DATA EXTRACTS:
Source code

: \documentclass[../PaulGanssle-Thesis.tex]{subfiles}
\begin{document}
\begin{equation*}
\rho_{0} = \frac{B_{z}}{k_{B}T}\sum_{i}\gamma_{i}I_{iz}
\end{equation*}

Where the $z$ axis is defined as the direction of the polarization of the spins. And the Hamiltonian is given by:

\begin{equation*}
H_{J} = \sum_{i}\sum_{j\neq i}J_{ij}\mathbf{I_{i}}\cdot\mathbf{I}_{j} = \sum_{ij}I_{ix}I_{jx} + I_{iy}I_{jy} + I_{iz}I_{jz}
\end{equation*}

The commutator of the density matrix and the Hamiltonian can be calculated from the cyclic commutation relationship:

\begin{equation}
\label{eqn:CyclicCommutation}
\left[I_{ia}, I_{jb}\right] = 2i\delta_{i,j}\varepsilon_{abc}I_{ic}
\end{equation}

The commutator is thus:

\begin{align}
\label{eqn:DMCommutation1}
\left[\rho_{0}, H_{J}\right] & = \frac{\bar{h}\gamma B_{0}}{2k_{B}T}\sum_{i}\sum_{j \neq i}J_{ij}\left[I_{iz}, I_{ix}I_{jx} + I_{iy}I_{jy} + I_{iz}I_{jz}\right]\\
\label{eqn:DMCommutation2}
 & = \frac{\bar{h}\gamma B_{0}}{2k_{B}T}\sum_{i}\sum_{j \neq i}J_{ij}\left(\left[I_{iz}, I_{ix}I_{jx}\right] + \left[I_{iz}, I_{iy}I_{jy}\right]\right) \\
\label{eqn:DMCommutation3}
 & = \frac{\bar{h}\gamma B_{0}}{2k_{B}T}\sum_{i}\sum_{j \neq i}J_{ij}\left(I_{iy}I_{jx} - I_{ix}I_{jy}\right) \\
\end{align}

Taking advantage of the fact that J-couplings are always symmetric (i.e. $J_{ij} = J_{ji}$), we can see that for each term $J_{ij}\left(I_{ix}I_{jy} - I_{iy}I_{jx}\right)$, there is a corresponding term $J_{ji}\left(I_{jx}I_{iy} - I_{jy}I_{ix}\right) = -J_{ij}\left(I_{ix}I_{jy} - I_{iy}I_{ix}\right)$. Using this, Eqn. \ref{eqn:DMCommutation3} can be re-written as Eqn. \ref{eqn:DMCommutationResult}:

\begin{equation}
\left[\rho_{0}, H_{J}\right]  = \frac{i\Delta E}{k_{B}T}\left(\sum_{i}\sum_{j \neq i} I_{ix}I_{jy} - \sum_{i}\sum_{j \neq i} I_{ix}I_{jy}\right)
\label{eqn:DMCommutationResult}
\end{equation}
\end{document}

---

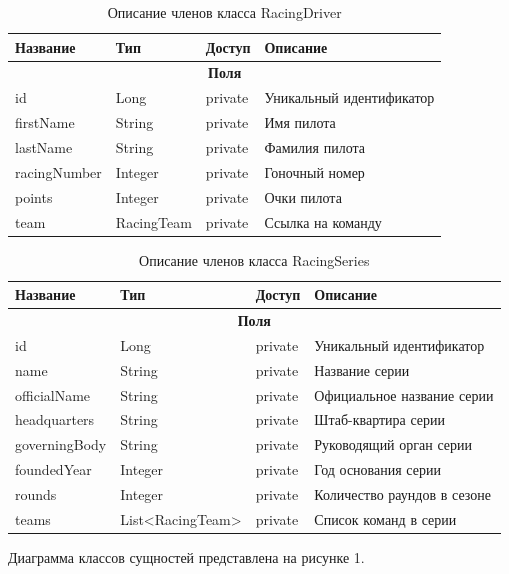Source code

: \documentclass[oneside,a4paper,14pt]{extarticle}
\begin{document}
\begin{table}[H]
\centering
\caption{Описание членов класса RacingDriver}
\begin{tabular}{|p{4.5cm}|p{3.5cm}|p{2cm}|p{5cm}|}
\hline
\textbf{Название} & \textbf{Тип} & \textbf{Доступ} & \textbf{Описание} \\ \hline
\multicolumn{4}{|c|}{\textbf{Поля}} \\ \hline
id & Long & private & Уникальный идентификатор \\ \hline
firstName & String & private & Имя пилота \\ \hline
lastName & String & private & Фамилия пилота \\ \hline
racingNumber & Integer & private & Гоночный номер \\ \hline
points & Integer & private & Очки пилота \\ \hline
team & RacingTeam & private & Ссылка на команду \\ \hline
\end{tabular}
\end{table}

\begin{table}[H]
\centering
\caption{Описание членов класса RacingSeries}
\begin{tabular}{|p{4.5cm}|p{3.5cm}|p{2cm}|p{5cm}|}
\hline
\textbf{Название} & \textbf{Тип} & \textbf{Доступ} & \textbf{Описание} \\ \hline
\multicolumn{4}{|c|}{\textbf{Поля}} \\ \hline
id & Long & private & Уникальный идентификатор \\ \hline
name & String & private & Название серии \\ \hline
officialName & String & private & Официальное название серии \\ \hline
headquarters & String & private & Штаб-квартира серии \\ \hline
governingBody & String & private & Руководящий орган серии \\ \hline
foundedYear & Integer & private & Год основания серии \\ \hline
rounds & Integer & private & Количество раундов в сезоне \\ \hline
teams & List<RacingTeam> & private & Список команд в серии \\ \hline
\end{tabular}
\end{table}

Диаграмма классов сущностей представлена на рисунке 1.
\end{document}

...

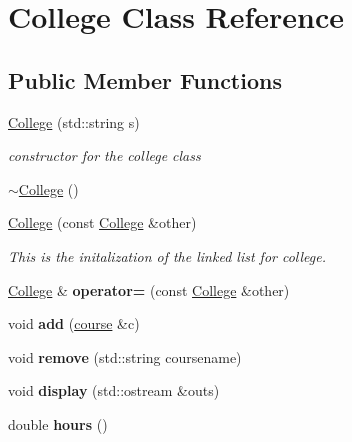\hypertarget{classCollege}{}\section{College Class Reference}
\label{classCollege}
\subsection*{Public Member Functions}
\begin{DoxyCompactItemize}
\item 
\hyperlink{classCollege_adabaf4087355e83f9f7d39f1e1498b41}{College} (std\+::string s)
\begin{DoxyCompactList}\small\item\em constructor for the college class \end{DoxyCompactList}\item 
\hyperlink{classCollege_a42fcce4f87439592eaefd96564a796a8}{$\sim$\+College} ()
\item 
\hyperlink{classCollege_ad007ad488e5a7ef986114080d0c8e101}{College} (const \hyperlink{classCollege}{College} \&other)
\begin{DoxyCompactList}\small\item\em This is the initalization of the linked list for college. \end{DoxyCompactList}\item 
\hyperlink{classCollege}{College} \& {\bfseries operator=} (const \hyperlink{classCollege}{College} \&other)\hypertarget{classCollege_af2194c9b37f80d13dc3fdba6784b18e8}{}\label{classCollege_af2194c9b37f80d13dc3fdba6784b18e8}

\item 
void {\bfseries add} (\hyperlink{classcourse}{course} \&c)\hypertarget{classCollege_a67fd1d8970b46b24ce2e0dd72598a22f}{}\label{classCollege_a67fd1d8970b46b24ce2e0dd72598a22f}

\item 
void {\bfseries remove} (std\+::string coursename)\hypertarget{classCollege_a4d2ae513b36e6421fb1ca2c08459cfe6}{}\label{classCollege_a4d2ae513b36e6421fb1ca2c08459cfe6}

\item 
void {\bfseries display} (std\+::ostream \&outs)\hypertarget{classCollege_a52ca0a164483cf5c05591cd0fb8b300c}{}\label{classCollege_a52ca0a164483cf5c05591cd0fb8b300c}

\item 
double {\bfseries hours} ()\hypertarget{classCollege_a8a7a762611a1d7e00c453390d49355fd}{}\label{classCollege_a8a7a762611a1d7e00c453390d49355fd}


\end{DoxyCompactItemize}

ABOUT THIS TASK:
Among the lines of the listing above, which ones contain the word "DoxyCompactList"? Show them.

PROBLEM SOLUTION:
\begin{DoxyCompactList}\small\item\em constructor for the college class \end{DoxyCompactList}\item 
\begin{DoxyCompactList}\small\item\em This is the initalization of the linked list for college. \end{DoxyCompactList}\item 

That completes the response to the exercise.